Most financial mistakes are basic but, as our experts explain, can be corrected with a few simple steps

It happens to the best – and richest – of us. James Packer and Lachlan Murdoch: ill-advised investment. Glenn Wheatley: tax evasion. Nathan Tinkler: Bad Debt

For the rest of us with less money to play with, mistakes can be much costlier. It could be as simple as not having a budget, or a less obvious failing such as neglecting to research smarter investments.

Financial experts David Koch, Steve James, Tamia Gallego and Cath Baker say there are common-sense methods to avoiding bad financial decisions.

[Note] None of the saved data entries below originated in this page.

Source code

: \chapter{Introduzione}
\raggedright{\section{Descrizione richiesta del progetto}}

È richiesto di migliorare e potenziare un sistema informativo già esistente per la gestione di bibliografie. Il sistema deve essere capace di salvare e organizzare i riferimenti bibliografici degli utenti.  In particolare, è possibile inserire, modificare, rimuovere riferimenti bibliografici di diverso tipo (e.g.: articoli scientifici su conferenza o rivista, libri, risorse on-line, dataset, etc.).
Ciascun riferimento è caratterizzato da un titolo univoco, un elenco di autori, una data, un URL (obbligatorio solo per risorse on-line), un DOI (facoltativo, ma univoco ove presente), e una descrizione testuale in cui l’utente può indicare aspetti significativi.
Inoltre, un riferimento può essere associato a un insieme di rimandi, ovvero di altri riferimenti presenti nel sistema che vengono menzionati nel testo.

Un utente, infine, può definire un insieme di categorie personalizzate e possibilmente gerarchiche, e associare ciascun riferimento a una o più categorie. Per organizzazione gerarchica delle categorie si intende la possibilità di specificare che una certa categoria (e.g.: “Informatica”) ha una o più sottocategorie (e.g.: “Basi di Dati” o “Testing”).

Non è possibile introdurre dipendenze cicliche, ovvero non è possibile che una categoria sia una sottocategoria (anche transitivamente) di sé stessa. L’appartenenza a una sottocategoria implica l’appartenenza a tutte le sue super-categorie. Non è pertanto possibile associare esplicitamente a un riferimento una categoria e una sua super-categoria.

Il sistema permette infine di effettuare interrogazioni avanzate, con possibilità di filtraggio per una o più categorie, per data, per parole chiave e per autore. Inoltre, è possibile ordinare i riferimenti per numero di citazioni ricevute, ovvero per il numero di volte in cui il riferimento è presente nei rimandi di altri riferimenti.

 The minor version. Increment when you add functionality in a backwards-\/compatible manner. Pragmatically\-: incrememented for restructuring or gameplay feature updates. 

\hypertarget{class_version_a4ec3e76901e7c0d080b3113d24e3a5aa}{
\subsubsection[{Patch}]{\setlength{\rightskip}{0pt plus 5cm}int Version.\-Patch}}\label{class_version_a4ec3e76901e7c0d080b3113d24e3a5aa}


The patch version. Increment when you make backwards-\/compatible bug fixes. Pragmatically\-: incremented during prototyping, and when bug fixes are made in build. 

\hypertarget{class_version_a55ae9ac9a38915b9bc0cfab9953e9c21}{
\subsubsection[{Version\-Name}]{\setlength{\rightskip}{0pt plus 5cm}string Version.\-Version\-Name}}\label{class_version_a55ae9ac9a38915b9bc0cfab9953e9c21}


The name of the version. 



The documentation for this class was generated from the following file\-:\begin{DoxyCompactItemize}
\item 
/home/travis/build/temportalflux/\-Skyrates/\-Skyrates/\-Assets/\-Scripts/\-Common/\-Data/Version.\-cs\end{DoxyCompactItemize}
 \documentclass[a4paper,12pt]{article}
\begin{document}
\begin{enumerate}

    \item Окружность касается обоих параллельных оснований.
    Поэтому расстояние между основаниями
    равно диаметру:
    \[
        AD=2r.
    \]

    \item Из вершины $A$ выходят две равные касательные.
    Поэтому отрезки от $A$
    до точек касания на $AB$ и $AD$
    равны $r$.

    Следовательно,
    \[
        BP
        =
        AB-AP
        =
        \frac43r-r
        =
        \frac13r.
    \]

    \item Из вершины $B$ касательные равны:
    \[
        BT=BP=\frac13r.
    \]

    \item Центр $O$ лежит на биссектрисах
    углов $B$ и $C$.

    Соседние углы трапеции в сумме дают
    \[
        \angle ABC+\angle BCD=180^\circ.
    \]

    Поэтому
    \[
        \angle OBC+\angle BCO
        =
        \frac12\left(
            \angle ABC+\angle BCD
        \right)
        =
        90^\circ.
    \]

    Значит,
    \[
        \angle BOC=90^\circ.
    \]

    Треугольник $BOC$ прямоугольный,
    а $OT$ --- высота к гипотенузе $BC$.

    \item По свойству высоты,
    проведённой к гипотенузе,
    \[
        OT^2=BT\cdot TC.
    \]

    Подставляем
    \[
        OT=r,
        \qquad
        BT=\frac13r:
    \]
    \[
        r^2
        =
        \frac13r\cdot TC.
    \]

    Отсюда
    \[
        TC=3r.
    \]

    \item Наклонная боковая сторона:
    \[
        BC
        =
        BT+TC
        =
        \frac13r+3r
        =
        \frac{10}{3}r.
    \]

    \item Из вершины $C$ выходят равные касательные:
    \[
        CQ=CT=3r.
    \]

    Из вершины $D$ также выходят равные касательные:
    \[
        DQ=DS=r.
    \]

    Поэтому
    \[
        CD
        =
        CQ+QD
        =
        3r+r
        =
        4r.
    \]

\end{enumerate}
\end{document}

They combine their expertise to highlight these 10 worst money mistakes.

No emergency fund

Baker, a financial planner with Insurance Advisory Service Financial Wellbeing, says not having enough cash in case of a worst-case scenario can leave you cornered.

”Plan ahead and have something up your sleeve just in case,” she says.

”You need at least three months’ worth of your salary in the event of redundancy. It’s like having a safety net.”

Spending money unnecessarily

Splashing the cash is a common mistake that can spiral out of control if left unchecked, says financial guru and TV personality Koch.

”Living within your means is so important,” he says. ”I know it’s something your grandmother told you as a kid, but how many people put this into action?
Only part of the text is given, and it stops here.